Repeat the entries exactly, and do not carry the pictures over.

* * * * *

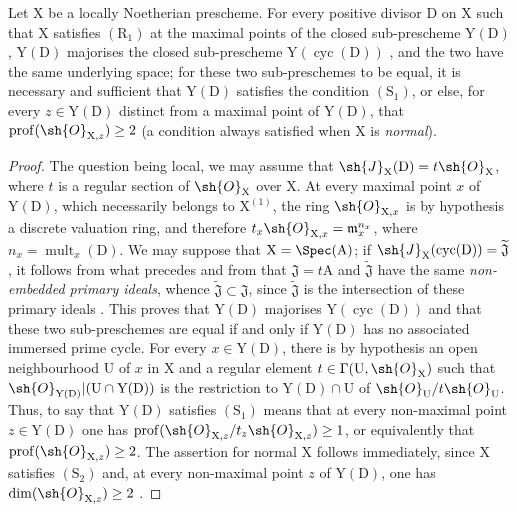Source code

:\begin{corollary}[21.7.3]
\label{IV.21.7.3}
Let $\mathrm{X}$ be a locally Noetherian prescheme.
For every positive divisor $\mathrm{D}$ on $\mathrm{X}$ such that $\mathrm{X}$ satisfies $(\mathrm{R}_1)$ at the maximal points of the closed sub-prescheme $\mathrm{Y}(\mathrm{D})$ , $\mathrm{Y}(\mathrm{D})$ majorises the closed sub-prescheme $\mathrm{Y}(\operatorname{cyc}(\mathrm{D}))$ , and the two have the same underlying space;
for these two sub-preschemes to be equal, it is necessary and sufficient that $\mathrm{Y}(\mathrm{D})$ satisfies the condition $(\mathrm{S}_1)$, or else, for every $z\in\mathrm{Y}(\mathrm{D})$ distinct from a maximal point of $\mathrm{Y}(\mathrm{D})$, that $\operatorname{prof}(\sh{O}_{\mathrm{X},z})\geq 2$ (a condition always satisfied when $\mathrm{X}$ is \emph{normal}).
\end{corollary}

\begin{proof}
The question being local, we may assume that $\sh{J}_\mathrm{X}(\mathrm{D})=t\sh{O}_\mathrm{X}$, where $t$ is a regular section of $\sh{O}_\mathrm{X}$ over $\mathrm{X}$.
At every maximal point $x$ of $\mathrm{Y}(\mathrm{D})$, which necessarily belongs to $\mathrm{X}^{(1)}$, the ring $\sh{O}_{\mathrm{X},x}$ is by hypothesis a discrete valuation ring, and therefore $t_x\sh{O}_{\mathrm{X},x}=\mathfrak{m}_x^{n_x}$, where $n_x=\operatorname{mult}_x(\mathrm{D})$.
We may suppose that $\mathrm{X}=\Spec(\mathrm{A})$; if $\sh{J}_\mathrm{X}(\operatorname{cyc}(\mathrm{D}))=\widetilde{\mathfrak{J}}$, it follows from what precedes and from  that $\mathfrak{J}=t\mathrm{A}$ and $\widetilde{\mathfrak{J}}$ have the same \emph{non-embedded primary ideals}, whence $\widetilde{\mathfrak{J}}\subset\mathfrak{J}$, since $\widetilde{\mathfrak{J}}$ is the intersection of
these primary ideals .
This proves that $\mathrm{Y}(\mathrm{D})$ majorises $\mathrm{Y}(\operatorname{cyc}(\mathrm{D}))$ and that these two sub-preschemes are equal if and only if $\mathrm{Y}(\mathrm{D})$ has no associated immersed prime cycle.
For every $x\in\mathrm{Y}(\mathrm{D})$, there is by hypothesis an open neighbourhood $\mathrm{U}$ of $x$ in $\mathrm{X}$ and a regular element $t\in\Gamma(\mathrm{U},\sh{O}_\mathrm{X})$ such that $\sh{O}_{\mathrm{Y}(\mathrm{D})}|(\mathrm{U}\cap\mathrm{Y}(\mathrm{D}))$ is the restriction to $\mathrm{Y}(\mathrm{D})\cap\mathrm{U}$ of $\sh{O}_\mathrm{U}/t\sh{O}_\mathrm{U}$.
Thus, to say that $\mathrm{Y}(\mathrm{D})$ satisfies $(\mathrm{S}_1)$ means that at every non-maximal point $z\in\mathrm{Y}(\mathrm{D})$ one has $\operatorname{prof}(\sh{O}_{\mathrm{X},z}/t_z\sh{O}_{\mathrm{X},z})\geq 1$, or equivalently  that $\operatorname{prof}(\sh{O}_{\mathrm{X},z})\geq 2$.
The assertion for normal $\mathrm{X}$ follows immediately, since $\mathrm{X}$ satisfies $(\mathrm{S}_2)$ and, at every non-maximal point $z$ of $\mathrm{Y}(\mathrm{D})$, one has $\dim(\sh{O}_{\mathrm{X},z})\geq 2$ .
\end{proof}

* * * * *

### EXERCISE OUTPUT
Source code

:\begin{corollary}[21.7.3]
\label{IV.21.7.3}
Let $\mathrm{X}$ be a locally Noetherian prescheme.
For every positive divisor $\mathrm{D}$ on $\mathrm{X}$ such that $\mathrm{X}$ satisfies $(\mathrm{R}_1)$ at the maximal points of the closed sub-prescheme $\mathrm{Y}(\mathrm{D})$ , $\mathrm{Y}(\mathrm{D})$ majorises the closed sub-prescheme $\mathrm{Y}(\operatorname{cyc}(\mathrm{D}))$ , and the two have the same underlying space;
for these two sub-preschemes to be equal, it is necessary and sufficient that $\mathrm{Y}(\mathrm{D})$ satisfies the condition $(\mathrm{S}_1)$, or else, for every $z\in\mathrm{Y}(\mathrm{D})$ distinct from a maximal point of $\mathrm{Y}(\mathrm{D})$, that $\operatorname{prof}(\sh{O}_{\mathrm{X},z})\geq 2$ (a condition always satisfied when $\mathrm{X}$ is \emph{normal}).
\end{corollary}

\begin{proof}
The question being local, we may assume that $\sh{J}_\mathrm{X}(\mathrm{D})=t\sh{O}_\mathrm{X}$, where $t$ is a regular section of $\sh{O}_\mathrm{X}$ over $\mathrm{X}$.
At every maximal point $x$ of $\mathrm{Y}(\mathrm{D})$, which necessarily belongs to $\mathrm{X}^{(1)}$, the ring $\sh{O}_{\mathrm{X},x}$ is by hypothesis a discrete valuation ring, and therefore $t_x\sh{O}_{\mathrm{X},x}=\mathfrak{m}_x^{n_x}$, where $n_x=\operatorname{mult}_x(\mathrm{D})$.
We may suppose that $\mathrm{X}=\Spec(\mathrm{A})$; if $\sh{J}_\mathrm{X}(\operatorname{cyc}(\mathrm{D}))=\widetilde{\mathfrak{J}}$, it follows from what precedes and from  that $\mathfrak{J}=t\mathrm{A}$ and $\widetilde{\mathfrak{J}}$ have the same \emph{non-embedded primary ideals}, whence $\widetilde{\mathfrak{J}}\subset\mathfrak{J}$, since $\widetilde{\mathfrak{J}}$ is the intersection of
these primary ideals .
This proves that $\mathrm{Y}(\mathrm{D})$ majorises $\mathrm{Y}(\operatorname{cyc}(\mathrm{D}))$ and that these two sub-preschemes are equal if and only if $\mathrm{Y}(\mathrm{D})$ has no associated immersed prime cycle.
For every $x\in\mathrm{Y}(\mathrm{D})$, there is by hypothesis an open neighbourhood $\mathrm{U}$ of $x$ in $\mathrm{X}$ and a regular element $t\in\Gamma(\mathrm{U},\sh{O}_\mathrm{X})$ such that $\sh{O}_{\mathrm{Y}(\mathrm{D})}|(\mathrm{U}\cap\mathrm{Y}(\mathrm{D}))$ is the restriction to $\mathrm{Y}(\mathrm{D})\cap\mathrm{U}$ of $\sh{O}_\mathrm{U}/t\sh{O}_\mathrm{U}$.
Thus, to say that $\mathrm{Y}(\mathrm{D})$ satisfies $(\mathrm{S}_1)$ means that at every non-maximal point $z\in\mathrm{Y}(\mathrm{D})$ one has $\operatorname{prof}(\sh{O}_{\mathrm{X},z}/t_z\sh{O}_{\mathrm{X},z})\geq 1$, or equivalently  that $\operatorname{prof}(\sh{O}_{\mathrm{X},z})\geq 2$.
The assertion for normal $\mathrm{X}$ follows immediately, since $\mathrm{X}$ satisfies $(\mathrm{S}_2)$ and, at every non-maximal point $z$ of $\mathrm{Y}(\mathrm{D})$, one has $\dim(\sh{O}_{\mathrm{X},z})\geq 2$ .
\end{proof}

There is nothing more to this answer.